Action item: When you restate the records, do so word for word and omit any picture they contain.

Start of Records for the task

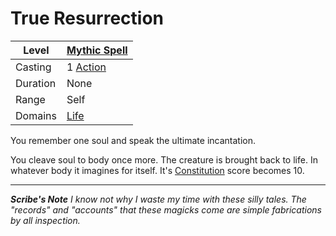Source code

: # True Resurrection

| Level    | [Mythic Spell]({Mythic%20Spells}.md)                                  |
| -------- | --------------------------------------------------------------------- |
| Casting  | 1 [Action](../../../../Game%20Procedures/Core%20Procedures/Action.md) |
| Duration | None                                                                  |
| Range    | Self                                                                  |
| Domains  | [Life](../../Spell%20Domains/Life.md)                                 |

You remember one soul and speak the ultimate incantation.

You cleave soul to body once more. The creature is brought back to life. In whatever body it imagines for itself. It's [Constitution](../../../../Player%20Characters/The%20Ability%20Scores/Constitution.md) score becomes 10.

---
***Scribe's Note***
*I know not why I waste my time with these silly tales. The "records" and "accounts" that these magicks come are simple fabrications by all inspection.*
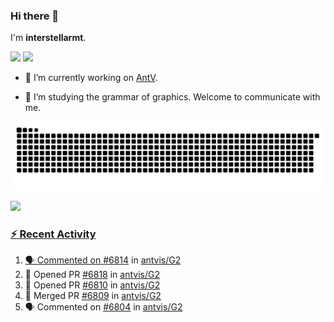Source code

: ### Hi there 👋

I'm **interstellarmt**.

[![](https://img.shields.io/endpoint?url=https://awards.antv.vision/interstellarmt-g2-contributor.json)](https://github.com/antvis/g2)
[![](https://img.shields.io/endpoint?url=https://awards.antv.vision/interstellarmt-gpt-vis-contributor.json)](https://github.com/antvis/gpt-vis)

- 🔭 I’m currently working on [AntV](https://github.com/antvis).

- 📖 I’m studying the grammar of graphics. Welcome to communicate with me.

![](https://raw.githubusercontent.com/interstellarmt/interstellarmt/refs/heads/output/github-contribution-grid-snake.svg)
<div>
  <a href="https://github.com/interstellarmt">
  <img height="180em" src="https://github-readme-stats-eight-theta.vercel.app/api?username=interstellarmt&show_icons=true&include_all_commits=true&count_private=true&theme=tokyonight"/>
</div>
    
### :zap: Recent Activity

<!--START_SECTION:activity-->
1. 🗣 Commented on [#6814](https://github.com/antvis/G2/pull/6814#issuecomment-2833844546) in [antvis/G2](https://github.com/antvis/G2)
2. 💪 Opened PR [#6818](https://github.com/antvis/G2/pull/6818) in [antvis/G2](https://github.com/antvis/G2)
3. 💪 Opened PR [#6810](https://github.com/antvis/G2/pull/6810) in [antvis/G2](https://github.com/antvis/G2)
4. 🎉 Merged PR [#6809](https://github.com/antvis/G2/pull/6809) in [antvis/G2](https://github.com/antvis/G2)
5. 🗣 Commented on [#6804](https://github.com/antvis/G2/pull/6804#issuecomment-2826707236) in [antvis/G2](https://github.com/antvis/G2)
<!--END_SECTION:activity-->

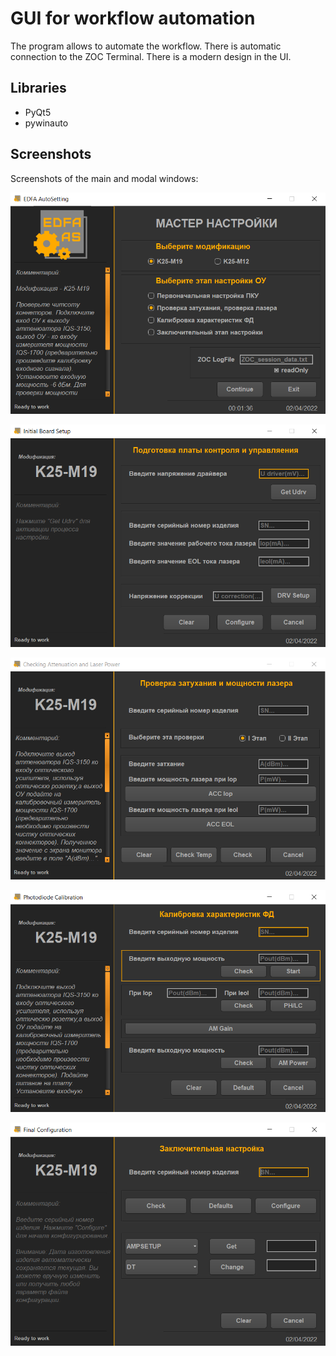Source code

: # **GUI for workflow automation**

The program allows to automate the workflow. There is automatic connection to the ZOC Terminal. There is a modern design in the UI.

## Libraries

 - PyQt5
 - pywinauto

## Screenshots
Screenshots of the main and modal windows:

![alt text](screenshots/main.png "MainWindow")

![alt text](screenshots/first.png "ModalWindow")

![alt text](screenshots/second.png "ModalWindow")

![alt text](screenshots/third.png "ModalWindow")

![alt text](screenshots/fourth.png "ModalWindow")
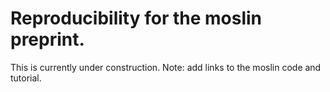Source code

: # Reproducibility for the moslin preprint.
This is currently under construction. Note: add links to the moslin code and
tutorial. 
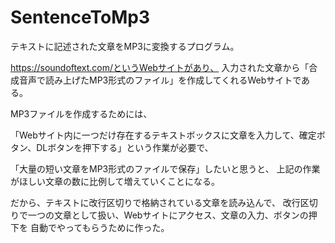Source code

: # SentenceToMp3
テキストに記述された文章をMP3に変換するプログラム。

https://soundoftext.com/というWebサイトがあり、
入力された文章から「合成音声で読み上げたMP3形式のファイル」を作成してくれるWebサイトである。

MP3ファイルを作成するためには、

「Webサイト内に一つだけ存在するテキストボックスに文章を入力して、確定ボタン、DLボタンを押下する」という作業が必要で、

「大量の短い文章をMP3形式のファイルで保存」したいと思うと、
上記の作業がほしい文章の数に比例して増えていくことになる。

だから、テキストに改行区切りで格納されている文章を読み込んで、
改行区切りで一つの文章として扱い、Webサイトにアクセス、文章の入力、ボタンの押下を
自動でやってもらうために作った。

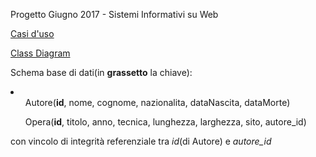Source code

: Progetto Giugno 2017 - Sistemi Informativi su Web

<a href= "https://github.com/TizianoRefice/ProgettoSIW2017-Funzionante/blob/master/progetto-siw/Casi%20d'uso.txt"> Casi d'uso </a>

<a href= "https://github.com/TizianoRefice/ProgettoSIW2017-Funzionante/blob/master/progetto-siw/Class%20Diagram.jpeg"> Class Diagram </a>

Schema base di dati(in <strong>grassetto</strong> la chiave):

<li>
  <ul> Autore(<strong>id</strong>, nome, cognome, nazionalita, dataNascita, dataMorte) </ul>
  <ul> Opera(<strong>id</strong>, titolo, anno, tecnica, lunghezza, larghezza, sito, autore_id) </ul>
</li>
con vincolo di integrità referenziale tra <i>id</i>(di Autore) e <i>autore_id</i>
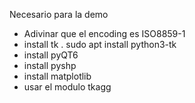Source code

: Necesario para la demo 
- Adivinar que el encoding es ISO8859-1 
- install tk . sudo apt install python3-tk
- install pyQT6
- install pyshp
- install matplotlib
- usar el modulo tkagg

End of Records for the task

Result below:
Source code

: # True Resurrection

| Level    | [Mythic Spell]({Mythic%20Spells}.md)                                  |
| -------- | --------------------------------------------------------------------- |
| Casting  | 1 [Action](../../../../Game%20Procedures/Core%20Procedures/Action.md) |
| Duration | None                                                                  |
| Range    | Self                                                                  |
| Domains  | [Life](../../Spell%20Domains/Life.md)                                 |

You remember one soul and speak the ultimate incantation.

You cleave soul to body once more. The creature is brought back to life. In whatever body it imagines for itself. It's [Constitution](../../../../Player%20Characters/The%20Ability%20Scores/Constitution.md) score becomes 10.

---
***Scribe's Note***
*I know not why I waste my time with these silly tales. The "records" and "accounts" that these magicks come are simple fabrications by all inspection.*
Source code

: ### Hi there 👋

I'm **interstellarmt**.

[![](https://img.shields.io/endpoint?url=https://awards.antv.vision/interstellarmt-g2-contributor.json)](https://github.com/antvis/g2)
[![](https://img.shields.io/endpoint?url=https://awards.antv.vision/interstellarmt-gpt-vis-contributor.json)](https://github.com/antvis/gpt-vis)

- 🔭 I’m currently working on [AntV](https://github.com/antvis).

- 📖 I’m studying the grammar of graphics. Welcome to communicate with me.

![](https://raw.githubusercontent.com/interstellarmt/interstellarmt/refs/heads/output/github-contribution-grid-snake.svg)
<div>
  <a href="https://github.com/interstellarmt">
  <img height="180em" src="https://github-readme-stats-eight-theta.vercel.app/api?username=interstellarmt&show_icons=true&include_all_commits=true&count_private=true&theme=tokyonight"/>
</div>
    
### :zap: Recent Activity

<!--START_SECTION:activity-->
1. 🗣 Commented on [#6814](https://github.com/antvis/G2/pull/6814#issuecomment-2833844546) in [antvis/G2](https://github.com/antvis/G2)
2. 💪 Opened PR [#6818](https://github.com/antvis/G2/pull/6818) in [antvis/G2](https://github.com/antvis/G2)
3. 💪 Opened PR [#6810](https://github.com/antvis/G2/pull/6810) in [antvis/G2](https://github.com/antvis/G2)
4. 🎉 Merged PR [#6809](https://github.com/antvis/G2/pull/6809) in [antvis/G2](https://github.com/antvis/G2)
5. 🗣 Commented on [#6804](https://github.com/antvis/G2/pull/6804#issuecomment-2826707236) in [antvis/G2](https://github.com/antvis/G2)
<!--END_SECTION:activity-->

Source code

: # **GUI for workflow automation**

The program allows to automate the workflow. There is automatic connection to the ZOC Terminal. There is a modern design in the UI.

## Libraries

 - PyQt5
 - pywinauto

## Screenshots
Screenshots of the main and modal windows:

![alt text](screenshots/main.png "MainWindow")

![alt text](screenshots/first.png "ModalWindow")

![alt text](screenshots/second.png "ModalWindow")

![alt text](screenshots/third.png "ModalWindow")

![alt text](screenshots/fourth.png "ModalWindow")
Source code

: # Reproducibility for the moslin preprint.
This is currently under construction. Note: add links to the moslin code and
tutorial. 
Source code

: # SentenceToMp3
テキストに記述された文章をMP3に変換するプログラム。

https://soundoftext.com/というWebサイトがあり、
入力された文章から「合成音声で読み上げたMP3形式のファイル」を作成してくれるWebサイトである。

MP3ファイルを作成するためには、

「Webサイト内に一つだけ存在するテキストボックスに文章を入力して、確定ボタン、DLボタンを押下する」という作業が必要で、

「大量の短い文章をMP3形式のファイルで保存」したいと思うと、
上記の作業がほしい文章の数に比例して増えていくことになる。

だから、テキストに改行区切りで格納されている文章を読み込んで、
改行区切りで一つの文章として扱い、Webサイトにアクセス、文章の入力、ボタンの押下を
自動でやってもらうために作った。

Source code

: Progetto Giugno 2017 - Sistemi Informativi su Web

<a href= "https://github.com/TizianoRefice/ProgettoSIW2017-Funzionante/blob/master/progetto-siw/Casi%20d'uso.txt"> Casi d'uso </a>

<a href= "https://github.com/TizianoRefice/ProgettoSIW2017-Funzionante/blob/master/progetto-siw/Class%20Diagram.jpeg"> Class Diagram </a>

Schema base di dati(in <strong>grassetto</strong> la chiave):

<li>
  <ul> Autore(<strong>id</strong>, nome, cognome, nazionalita, dataNascita, dataMorte) </ul>
  <ul> Opera(<strong>id</strong>, titolo, anno, tecnica, lunghezza, larghezza, sito, autore_id) </ul>
</li>
con vincolo di integrità referenziale tra <i>id</i>(di Autore) e <i>autore_id</i>
Source code

: Necesario para la demo 
- Adivinar que el encoding es ISO8859-1 
- install tk . sudo apt install python3-tk
- install pyQT6
- install pyshp
- install matplotlib
- usar el modulo tkagg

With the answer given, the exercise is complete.